3). Ask yourself “How much money can I really afford to lose”? Now, that may sound like a trick question, and it certainly is not meant to discourage you from advertising because you MUST market the practice, however, unless you’re being guaranteed IN WRITING that you see a return on your investment dollars, there is always a potential for a loss. If what you’re investing is more than you can possibly afford to lose, keep looking.
4). Don’t keep all of your eggs on one basket. The key to effective marketing and advertising is to have at least 3 or 4 types of external sources that work for the practice. It’s important to diversify. Keep accurate records when it comes to marketing. You want to consider: cost, time of year, effectiveness, expected return on investment. Try to incorporate internal with external throughout the entire year. If your sending out a direct mail piece and planning a health fair, make sure you’re promoting the upcoming health fair somewhere on the mail piece. Let one advertising source promote another source, and so on.

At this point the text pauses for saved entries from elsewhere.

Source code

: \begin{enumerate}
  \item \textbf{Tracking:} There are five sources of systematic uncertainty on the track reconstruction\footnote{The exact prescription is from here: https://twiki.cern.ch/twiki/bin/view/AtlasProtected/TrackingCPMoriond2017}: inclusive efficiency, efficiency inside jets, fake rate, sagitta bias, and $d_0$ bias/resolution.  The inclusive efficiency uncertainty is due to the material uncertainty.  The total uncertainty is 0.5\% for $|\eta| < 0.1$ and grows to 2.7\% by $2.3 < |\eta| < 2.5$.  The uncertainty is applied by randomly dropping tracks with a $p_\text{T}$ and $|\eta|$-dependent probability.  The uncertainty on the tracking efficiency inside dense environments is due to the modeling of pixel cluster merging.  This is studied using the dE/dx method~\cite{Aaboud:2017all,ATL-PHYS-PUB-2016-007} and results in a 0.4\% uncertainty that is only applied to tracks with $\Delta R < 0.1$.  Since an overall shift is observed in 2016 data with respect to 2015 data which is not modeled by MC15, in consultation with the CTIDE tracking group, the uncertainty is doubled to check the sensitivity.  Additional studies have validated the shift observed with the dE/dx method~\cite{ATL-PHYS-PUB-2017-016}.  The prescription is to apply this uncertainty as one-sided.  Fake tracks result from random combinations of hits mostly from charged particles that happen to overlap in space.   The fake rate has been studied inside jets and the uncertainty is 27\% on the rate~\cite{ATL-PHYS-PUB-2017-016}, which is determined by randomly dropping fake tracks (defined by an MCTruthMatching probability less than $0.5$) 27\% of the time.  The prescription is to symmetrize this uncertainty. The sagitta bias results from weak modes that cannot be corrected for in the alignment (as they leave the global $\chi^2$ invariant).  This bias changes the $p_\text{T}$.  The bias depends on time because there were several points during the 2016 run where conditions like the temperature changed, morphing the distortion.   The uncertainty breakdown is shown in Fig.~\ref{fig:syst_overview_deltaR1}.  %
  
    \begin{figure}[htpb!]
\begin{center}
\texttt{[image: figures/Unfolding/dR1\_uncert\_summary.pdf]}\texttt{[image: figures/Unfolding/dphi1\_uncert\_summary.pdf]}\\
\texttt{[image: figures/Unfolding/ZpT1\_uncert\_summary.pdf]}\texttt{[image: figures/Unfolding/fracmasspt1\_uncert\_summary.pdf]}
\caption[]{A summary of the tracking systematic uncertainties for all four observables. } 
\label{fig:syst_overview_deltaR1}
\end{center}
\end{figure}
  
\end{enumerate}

5). All marketing will generate referrals. Make sure that you and your staff are multiplying your marketing efforts through referrals. No matter where a patient comes from, they know other potential patients. You will not get a referral unless you ask for one. Don’t wait for a patient to come into the office 3 or 4 times before asking for a referral. The time to ask is the first visit. This is when they are the most excited about you and the potential care. Of course you’ll ask your patient more than once for a recommendation, but you’re missing the boat if you’re not asking right away. When figuring ROI, be sure to factor in referrals received from each specific form of marketing you are utilizing. Believe it or not, different types of advertising will generate a different number of referrals. Keep track of where ALL of your new patients are coming from.
Remember, NOW is the best time to be a health care provider! Now more than ever, people need your services. Stress levels are higher. Emotional and physical symptoms are more prevalent and people are searching for relief. You are the answer they are looking for; so don’t let fear keep you from moving forward!!